Here the job is to transcribe the data verbatim while leaving each picture out.
- Opening Delimiter -
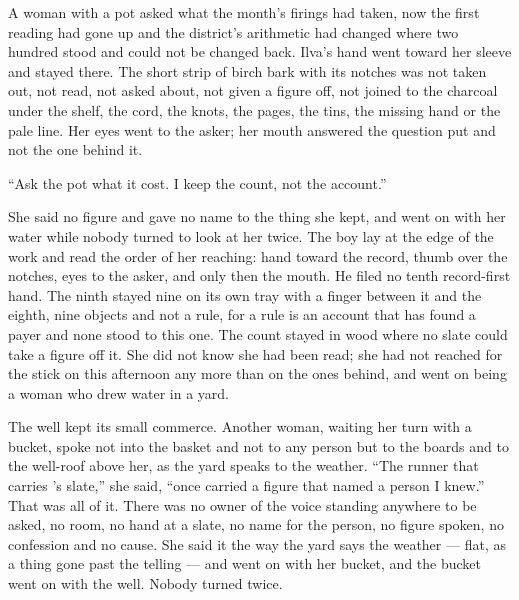 A woman with a pot asked what the month's firings had taken, now the first reading had gone up  and the district's arithmetic had changed where two hundred stood and could not be changed back. Ilva's hand went toward her sleeve and stayed there. The short strip of birch bark with its notches was not taken out, not read, not asked about, not given a figure off, not joined to the charcoal under the shelf, the cord, the knots, the pages, the tins, the missing hand or the pale line. Her eyes went to the asker; her mouth answered the question put and not the one behind it.

“Ask the pot what it cost. I keep the count, not the account.”

She said no figure and gave no name to the thing she kept, and went on with her water while nobody turned to look at her twice. The boy lay at the edge of the work and read the order of her reaching: hand toward the record, thumb over the notches, eyes to the asker, and only then the mouth. He filed no tenth record-first hand. The ninth stayed nine on its own tray with a finger between it and the eighth, nine objects and not a rule, for a rule is an account that has found a payer and none stood to this one. The count stayed in wood where no slate could take a figure off it. She did not know she had been read; she had not reached for the stick on this afternoon any more than on the ones behind, and went on being a woman who drew water in a yard.

The well kept its small commerce. Another woman, waiting her turn with a bucket, spoke not into the basket and not to any person but to the boards and to the well-roof above her, as the yard speaks to the weather. “The runner that carries 's slate,” she said, “once carried a figure that named a person I knew.” That was all of it. There was no owner of the voice standing anywhere to be asked, no room, no hand at a slate, no name for the person, no figure spoken, no confession and no cause. She said it the way the yard says the weather --- flat, as a thing gone past the telling --- and went on with her bucket, and the bucket went on with the well. Nobody turned twice.

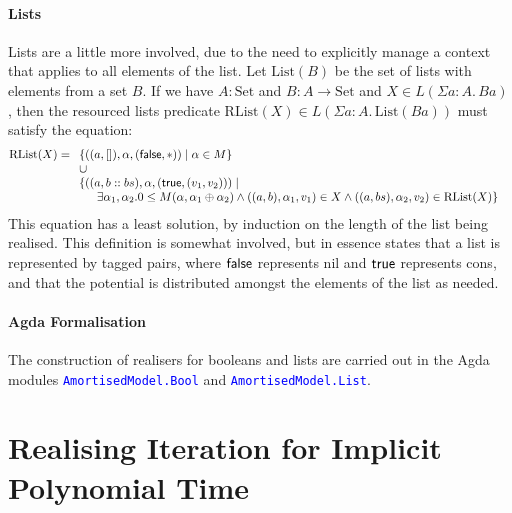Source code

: \documentclass[acmsmall,screen]{acmart}
\newcommand{\Set}{\mathrm{Set}}
\newcommand{\AgdaModule}[1]{\textcolor{blue}{\tt #1}}
\begin{document}
\paragraph{Lists} Lists are a little more involved, due to the need to
explicitly manage a context that applies to all elements of the
list. Let $\mathrm{List}(B)$ be the set of lists with elements from a
set $B$. If we have $A : \Set$ and $B : A \to \Set$ and
$X \in L(\Sigma a:A.\, B a)$, then the resourced lists predicate
$\mathrm{RList}(X) \in L(\Sigma a : A.\, \mathrm{List}(B a))$ must
satisfy the equation:
\begin{displaymath}
  \mathrm{RList}(X) =
  \begin{array}[t]{l}
    \{ ((a, []), \alpha, (\synFalse, *)) \mid \alpha \in M \} \\
    \cup \\
    \{ \begin{array}[t]{@{}l}
         ((a, b :: bs), \alpha, (\synTrue, (v_1, v_2))) \mid \\
         \quad \exists \alpha_1, \alpha_2. 0 \leq M(\alpha, \alpha_1 \oplus \alpha_2) \land ((a, b), \alpha_1, v_1) \in X \land ((a, bs), \alpha_2, v_2) \in \mathrm{RList}(X) \}
       \end{array}
  \end{array}
\end{displaymath}
This equation has a least solution, by induction on the length of the
list being realised. This definition is somewhat involved, but in
essence states that a list is represented by tagged pairs, where
$\mathsf{false}$ represents nil and $\mathsf{true}$ represents cons, and that
the potential is distributed amongst the elements of the list as
needed.

\paragraph{Agda Formalisation} The construction of realisers for
booleans and lists are carried out in the Agda modules
\AgdaModule{AmortisedModel.Bool} and \AgdaModule{AmortisedModel.List}.

\section{Realising Iteration for Implicit Polynomial Time}
\label{sec:realising-iteration}
\end{document}
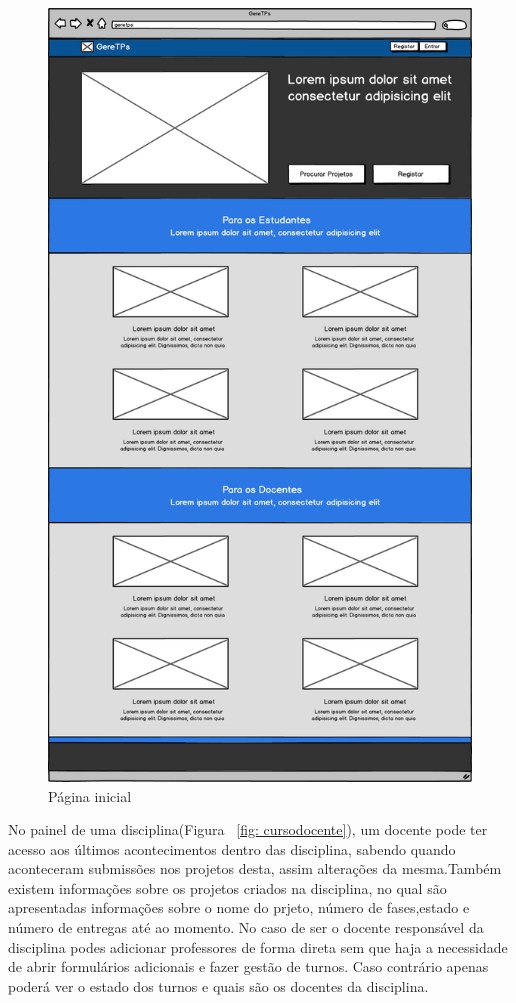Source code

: \begin{figure}[htbp]
        \centering
        \includegraphics[width=1\textwidth]{images/prototipos/mockups/home.png}
         \caption{Página inicial}
         \label{fig: home}
\end{figure}

No painel de uma disciplina(Figura ~\ref{fig: cursodocente}), um docente pode ter acesso aos últimos acontecimentos dentro das disciplina, sabendo quando aconteceram submissões nos projetos desta, assim alterações da mesma.Também existem informações sobre os projetos criados na disciplina, no qual são apresentadas informações sobre o nome do prjeto, número de fases,estado e número de entregas até ao momento. No caso de ser o docente responsável da disciplina podes adicionar professores de forma direta sem que haja a necessidade de abrir formulários adicionais e fazer gestão de turnos. Caso contrário apenas poderá ver o estado dos turnos e quais são os docentes da disciplina.\\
- Closing Delimiter -
◆ **SOLVED PROBLEM**:
 A woman with a pot asked what the month's firings had taken, now the first reading had gone up  and the district's arithmetic had changed where two hundred stood and could not be changed back. Ilva's hand went toward her sleeve and stayed there. The short strip of birch bark with its notches was not taken out, not read, not asked about, not given a figure off, not joined to the charcoal under the shelf, the cord, the knots, the pages, the tins, the missing hand or the pale line. Her eyes went to the asker; her mouth answered the question put and not the one behind it.

“Ask the pot what it cost. I keep the count, not the account.”

She said no figure and gave no name to the thing she kept, and went on with her water while nobody turned to look at her twice. The boy lay at the edge of the work and read the order of her reaching: hand toward the record, thumb over the notches, eyes to the asker, and only then the mouth. He filed no tenth record-first hand. The ninth stayed nine on its own tray with a finger between it and the eighth, nine objects and not a rule, for a rule is an account that has found a payer and none stood to this one. The count stayed in wood where no slate could take a figure off it. She did not know she had been read; she had not reached for the stick on this afternoon any more than on the ones behind, and went on being a woman who drew water in a yard.

The well kept its small commerce. Another woman, waiting her turn with a bucket, spoke not into the basket and not to any person but to the boards and to the well-roof above her, as the yard speaks to the weather. “The runner that carries 's slate,” she said, “once carried a figure that named a person I knew.” That was all of it. There was no owner of the voice standing anywhere to be asked, no room, no hand at a slate, no name for the person, no figure spoken, no confession and no cause. She said it the way the yard says the weather --- flat, as a thing gone past the telling --- and went on with her bucket, and the bucket went on with the well. Nobody turned twice.

Source code

: \documentclass[acmsmall,screen]{acmart}
\newcommand{\Set}{\mathrm{Set}}
\newcommand{\AgdaModule}[1]{\textcolor{blue}{\tt #1}}
\begin{document}
\paragraph{Lists} Lists are a little more involved, due to the need to
explicitly manage a context that applies to all elements of the
list. Let $\mathrm{List}(B)$ be the set of lists with elements from a
set $B$. If we have $A : \Set$ and $B : A \to \Set$ and
$X \in L(\Sigma a:A.\, B a)$, then the resourced lists predicate
$\mathrm{RList}(X) \in L(\Sigma a : A.\, \mathrm{List}(B a))$ must
satisfy the equation:
\begin{displaymath}
  \mathrm{RList}(X) =
  \begin{array}[t]{l}
    \{ ((a, []), \alpha, (\synFalse, *)) \mid \alpha \in M \} \\
    \cup \\
    \{ \begin{array}[t]{@{}l}
         ((a, b :: bs), \alpha, (\synTrue, (v_1, v_2))) \mid \\
         \quad \exists \alpha_1, \alpha_2. 0 \leq M(\alpha, \alpha_1 \oplus \alpha_2) \land ((a, b), \alpha_1, v_1) \in X \land ((a, bs), \alpha_2, v_2) \in \mathrm{RList}(X) \}
       \end{array}
  \end{array}
\end{displaymath}
This equation has a least solution, by induction on the length of the
list being realised. This definition is somewhat involved, but in
essence states that a list is represented by tagged pairs, where
$\mathsf{false}$ represents nil and $\mathsf{true}$ represents cons, and that
the potential is distributed amongst the elements of the list as
needed.

\paragraph{Agda Formalisation} The construction of realisers for
booleans and lists are carried out in the Agda modules
\AgdaModule{AmortisedModel.Bool} and \AgdaModule{AmortisedModel.List}.

\section{Realising Iteration for Implicit Polynomial Time}
\label{sec:realising-iteration}
\end{document}
Source code

: \begin{figure}[htbp]
        \centering
        \includegraphics[width=1\textwidth]{images/prototipos/mockups/home.png}
         \caption{Página inicial}
         \label{fig: home}
\end{figure}

No painel de uma disciplina(Figura ~\ref{fig: cursodocente}), um docente pode ter acesso aos últimos acontecimentos dentro das disciplina, sabendo quando aconteceram submissões nos projetos desta, assim alterações da mesma.Também existem informações sobre os projetos criados na disciplina, no qual são apresentadas informações sobre o nome do prjeto, número de fases,estado e número de entregas até ao momento. No caso de ser o docente responsável da disciplina podes adicionar professores de forma direta sem que haja a necessidade de abrir formulários adicionais e fazer gestão de turnos. Caso contrário apenas poderá ver o estado dos turnos e quais são os docentes da disciplina.\\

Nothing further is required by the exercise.